Missa celebra palavras do poeta que cultuava miudezas e acreditava em Deus
"Distâncias somam a gente para menos". Manoel de Barros teve sua missa de sétimo dia realizada nesta quarta-feira. Poucos amigos e alguns familiares ocuparam o lado direito da Paróquia São João Bosco. Logo nos primeiros bancos, estavam Martha, a única filha de seu Manoel, o irmão Abílio de Barros, uma neta e alguns sobrinhos. Faltou dona Stella.
Celebrada pelo padre Gildásio Mendes dos Santos, a escolha do que falar deve ter sido um desafio e tanto. Manoel gostava das simplicidades e miudezas e é difícil "fazer desenhos verbais de imagens".
"Quem é o poeta? É aquele que sabe trabalhar a palavra e fazer com que ela torne vida. É aquele que dá sentimento. É aquele que dá vida para a palavra. É aquele que sabe trabalhar a palavra e fazer com que ela torne vida", disse o padre.
Gildásio começou dizendo que a primeira leitura da missa falava que a palavra é o verbo de Deus e que ele as manda para que se tornem sonhos. "E o poeta conseguiu muito bem transmitir isso para nós e para o mundo: como uma palavra pode ser cheia de vida, de sentimentos.
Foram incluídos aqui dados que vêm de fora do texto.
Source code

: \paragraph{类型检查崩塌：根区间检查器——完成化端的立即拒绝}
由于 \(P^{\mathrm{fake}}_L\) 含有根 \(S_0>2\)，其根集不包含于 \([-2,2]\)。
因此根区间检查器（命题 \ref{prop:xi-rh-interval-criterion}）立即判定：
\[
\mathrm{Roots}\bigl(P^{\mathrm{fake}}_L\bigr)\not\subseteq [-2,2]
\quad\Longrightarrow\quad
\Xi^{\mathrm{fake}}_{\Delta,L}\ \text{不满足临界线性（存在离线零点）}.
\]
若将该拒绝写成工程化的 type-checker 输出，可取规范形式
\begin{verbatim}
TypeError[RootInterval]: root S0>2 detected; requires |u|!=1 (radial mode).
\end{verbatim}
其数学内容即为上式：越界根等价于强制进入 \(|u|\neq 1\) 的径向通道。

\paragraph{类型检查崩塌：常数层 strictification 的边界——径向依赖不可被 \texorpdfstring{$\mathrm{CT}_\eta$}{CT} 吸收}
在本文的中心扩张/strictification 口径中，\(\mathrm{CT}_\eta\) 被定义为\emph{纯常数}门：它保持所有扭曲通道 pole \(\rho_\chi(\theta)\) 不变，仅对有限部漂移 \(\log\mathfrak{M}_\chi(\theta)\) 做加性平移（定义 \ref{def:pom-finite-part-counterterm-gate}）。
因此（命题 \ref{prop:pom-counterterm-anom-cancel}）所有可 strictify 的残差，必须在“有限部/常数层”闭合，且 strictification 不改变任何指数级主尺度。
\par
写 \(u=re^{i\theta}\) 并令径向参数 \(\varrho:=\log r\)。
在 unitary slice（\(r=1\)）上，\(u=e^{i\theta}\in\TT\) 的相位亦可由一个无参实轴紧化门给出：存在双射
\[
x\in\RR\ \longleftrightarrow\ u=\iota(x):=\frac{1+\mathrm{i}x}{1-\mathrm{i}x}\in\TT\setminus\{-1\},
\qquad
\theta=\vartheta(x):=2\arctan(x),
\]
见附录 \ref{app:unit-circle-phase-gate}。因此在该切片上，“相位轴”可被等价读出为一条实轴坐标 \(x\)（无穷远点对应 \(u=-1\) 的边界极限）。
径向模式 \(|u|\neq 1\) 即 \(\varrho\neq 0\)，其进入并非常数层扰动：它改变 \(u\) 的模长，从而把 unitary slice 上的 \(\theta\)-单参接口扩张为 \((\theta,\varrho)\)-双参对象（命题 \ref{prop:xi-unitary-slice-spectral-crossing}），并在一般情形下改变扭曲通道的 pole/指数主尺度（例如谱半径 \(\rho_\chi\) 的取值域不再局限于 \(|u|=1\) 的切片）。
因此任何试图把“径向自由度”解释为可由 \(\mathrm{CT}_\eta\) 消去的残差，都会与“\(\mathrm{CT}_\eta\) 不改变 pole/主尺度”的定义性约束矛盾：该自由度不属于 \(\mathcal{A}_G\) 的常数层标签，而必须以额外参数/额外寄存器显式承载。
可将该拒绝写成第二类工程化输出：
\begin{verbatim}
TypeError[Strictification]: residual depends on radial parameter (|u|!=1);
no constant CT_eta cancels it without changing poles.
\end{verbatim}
Ele fez isso com cada palavra dos seus poemas e quando colocava as palavras juntas, este movimento se tornava vida".
Com a bíblia deixada de lado, ele parte para obra de quem cultuou inutilidades. "Poesia Completa" de Manoel de Barros se abriu, diante da igreja, diante da vela. A leitura de "Entrada", define que "Distâncias somam a gente para menos".
O padre continua num jogo de palavras que soa bonito. Soa leve. "A palavra se revela, ganha dimensão de Deus na vida do poeta. Ser poeta também é enfrentar o sofrimento, a dor, a perda. Nós sabemos que ele fazia das palavras, música de esperança. Se perguntar se o poeta sofria? Sofria sim. Acho que todos nós sabemos a via sacra que ele carregou e o momento de dor, de sofrimento e mesmo assim, a pessoa que é inspirada consegue olhar horizontes. E lendo essas poesias, nosso amigo Manoel de Barros colocou a palavra e o amor juntos e fez da palavra uma oração. Lendo, a gente não se cansa, porque nasce de uma pessoa que transferiu vida às palavras".
E depois de uma missa dessa, será que Manoel de Barros acreditava em Deus? O irmão, Abílio Leite de Barros, na altura dos 85 anos, ri. "Acreditava menina, acreditava". Creio que foi um dos poucos momentos em que ele se permitiu sorrir.
Amigo de longa data, técnico agrícola Pedro Spíndola é quem descreve o dia em que conseguiu ter coragem de fazer a pergunta ao próprio. "Nos anos 90, caminhando com Manoel, eu sempre adotei uma postura de nunca perguntar nada. Um dia, não resisti, pelo passado de jovem comunista e perguntei como era a relação dele com Deus? Ele me respondeu: eu rezo, lógico. Eu rezo toda a noite, não sou de ficar na igreja, mas eu rezo".
Porto seguro quando o assunto é poeta, o jornalista Bosco Martins, explica que seu Manoel acreditava em tudo. "Inclusive em Deus. Ele era um ser temente a Deus".
A missa não teve dona Stella, que mandou um recado. De que em nome da família, agradecia a todos os amigos, familiares e admiradores, mas que estava emocionada e em estado abalado. O anúncio foi feito para evitar cumprimentos mais estendidos.
A filha Martha se resumiu a dizer que a mãe está triste, mas disse que não gostaria de falar à imprensa. Coube ao seu Abílio falar do momento de triste.
"Essa tristeza vem de longe. Ele ficou muito tempo doente", explicou que não sabia se podia ajudar. Sobre a comoção da morte do irmão, ele fala que a família toda está surpresa. "Ultimamente nós andamos comedidos em demonstração de afeto e tem sido uma demonstração de afeição, ele tem recebido muito afeto".
"Se eu estou sentindo falta dele? Eu vou sentir para sempre", diz o irmão.
"Distâncias somavam a gente para menos. Nossa morada estava tão perto do abandono que dava até para a gente pegar nele. Eu conversava bobagens profundas com os sapos, com as águas e com as árvores. Meu avô abastecia a solidão. A natureza avançava nas minhas palavras tipo assim: O dia está frondoso em borboletas. No amanhecer o sol põe glórias no meu olho. O cinzento da tarde me empobrece. E o rio encosta as margens na minha voz. Essa fusão com a natureza tirava de mim a liberdade de pensar. Eu queria que as garças me sonhassem. Eu queria que as palavras me gorjeassem. Então comecei a fazer desenhos verbais de imagens. Me dei bem." Entrada, de Manoel de Barros.